At the national conference I met a young man we will call Steve who came to the Free Grace position from a strong Lordship Salvation (LS) background. He was in a strong LS church. Steve decided that if he were going to serve the Lord, he was going to do so with gusto. For him this meant learning the evangelistic message backwards and forwards. This led him to the book section at Amazon.com.
Steve looked up books on Lordship Salvation. He read the reviews so he could get an idea of what was in each of these books.
In one of the reviews of a LS book, the reviewer recommended a commentary on James by someone named Zane Hodges. Steve ended up buying the commentary on James by Hodges. That led him to become Free Grace and to grow in his understanding by reading many of the books we offer.
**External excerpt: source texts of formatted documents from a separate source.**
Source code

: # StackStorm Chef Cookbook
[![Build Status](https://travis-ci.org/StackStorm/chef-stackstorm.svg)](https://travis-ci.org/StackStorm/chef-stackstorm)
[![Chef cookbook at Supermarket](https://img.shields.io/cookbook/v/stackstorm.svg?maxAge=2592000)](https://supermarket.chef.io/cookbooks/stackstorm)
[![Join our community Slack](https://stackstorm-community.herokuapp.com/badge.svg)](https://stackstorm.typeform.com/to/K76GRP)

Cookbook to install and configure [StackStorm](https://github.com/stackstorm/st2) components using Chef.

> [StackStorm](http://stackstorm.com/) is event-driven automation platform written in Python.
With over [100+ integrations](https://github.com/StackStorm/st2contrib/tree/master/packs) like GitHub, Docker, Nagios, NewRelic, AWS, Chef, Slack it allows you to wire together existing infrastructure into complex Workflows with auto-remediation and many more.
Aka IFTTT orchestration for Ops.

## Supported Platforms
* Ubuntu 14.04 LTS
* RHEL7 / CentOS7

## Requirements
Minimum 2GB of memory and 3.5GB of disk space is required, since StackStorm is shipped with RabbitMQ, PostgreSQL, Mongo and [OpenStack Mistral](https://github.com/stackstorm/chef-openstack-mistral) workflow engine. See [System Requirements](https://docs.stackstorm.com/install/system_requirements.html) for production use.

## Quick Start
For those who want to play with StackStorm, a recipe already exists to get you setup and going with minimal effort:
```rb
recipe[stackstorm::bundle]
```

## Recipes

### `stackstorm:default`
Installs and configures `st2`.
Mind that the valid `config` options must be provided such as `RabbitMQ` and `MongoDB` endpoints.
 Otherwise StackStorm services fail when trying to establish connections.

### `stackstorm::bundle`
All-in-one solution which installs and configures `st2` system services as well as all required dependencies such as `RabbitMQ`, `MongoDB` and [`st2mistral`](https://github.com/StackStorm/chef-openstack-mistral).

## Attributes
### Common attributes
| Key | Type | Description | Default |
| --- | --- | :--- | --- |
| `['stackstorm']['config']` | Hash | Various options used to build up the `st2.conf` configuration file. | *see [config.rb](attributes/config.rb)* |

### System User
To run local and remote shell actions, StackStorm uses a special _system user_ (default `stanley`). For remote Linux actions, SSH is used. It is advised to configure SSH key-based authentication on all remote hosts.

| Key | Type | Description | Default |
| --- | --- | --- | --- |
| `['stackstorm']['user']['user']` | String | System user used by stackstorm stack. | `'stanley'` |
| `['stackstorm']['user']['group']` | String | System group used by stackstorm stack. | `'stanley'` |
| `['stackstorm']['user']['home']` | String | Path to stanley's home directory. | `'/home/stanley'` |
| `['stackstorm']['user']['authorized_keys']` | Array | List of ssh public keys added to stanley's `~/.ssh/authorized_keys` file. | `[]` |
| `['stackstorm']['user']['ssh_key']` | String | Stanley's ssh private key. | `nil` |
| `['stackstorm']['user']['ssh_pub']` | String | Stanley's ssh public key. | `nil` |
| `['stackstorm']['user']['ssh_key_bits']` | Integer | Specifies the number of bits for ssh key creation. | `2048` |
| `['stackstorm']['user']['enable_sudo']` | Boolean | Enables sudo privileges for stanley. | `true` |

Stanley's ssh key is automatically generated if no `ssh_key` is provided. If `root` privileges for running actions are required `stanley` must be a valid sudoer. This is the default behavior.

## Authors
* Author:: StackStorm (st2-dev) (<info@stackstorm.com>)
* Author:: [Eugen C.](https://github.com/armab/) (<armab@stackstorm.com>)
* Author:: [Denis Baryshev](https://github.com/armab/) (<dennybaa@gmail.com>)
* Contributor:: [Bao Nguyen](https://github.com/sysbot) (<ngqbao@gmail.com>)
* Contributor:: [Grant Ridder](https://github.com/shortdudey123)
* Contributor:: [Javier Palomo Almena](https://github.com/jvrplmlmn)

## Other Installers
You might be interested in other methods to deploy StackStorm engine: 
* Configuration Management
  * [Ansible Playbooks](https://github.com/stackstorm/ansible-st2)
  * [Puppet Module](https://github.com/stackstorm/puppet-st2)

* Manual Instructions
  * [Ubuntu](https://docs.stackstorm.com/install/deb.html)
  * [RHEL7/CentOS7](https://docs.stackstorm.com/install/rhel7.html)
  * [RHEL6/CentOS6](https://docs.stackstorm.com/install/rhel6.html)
It also led him to attend our national conference.
Think about it. Someone took a few minutes to mention in an Amazon review the commentary on James by Zane Hodges. That was a little thing to do. But it was used by the Lord to change the entire direction of a young man’s life.
That reminded me of three little incidents in my own life.
First, during the summer between my junior and senior years in college, a friend came to invite me to a Campus Crusade for Christ meeting at his college at the start of the school year. I wasn’t interested. But then John asked, “Bob, is it possible that your view of the gospel might be wrong?” That led me to attend the meeting, then to meet with a CCC staffer who led me to believe the promise of everlasting life weeks after that. A little question. An eternal impact in my life.
Second, when I was starting my second year at Dallas Seminary, I asked a doctoral student for any advice he might have regarding the master’s program. He said, “Don’t take professors in order to gain information. You can get information from books after you graduate. Take professors who can teach you method. It is very hard to pick up method just from books. Method is gained by watching someone else practice it.”
I asked if he could recommend any professors who teach method. Though he was an Old Testament doctoral student, he said that someone named Zane Hodges in the New Testament department had a unique way of interpreting the Scriptures, and he was well worth taking.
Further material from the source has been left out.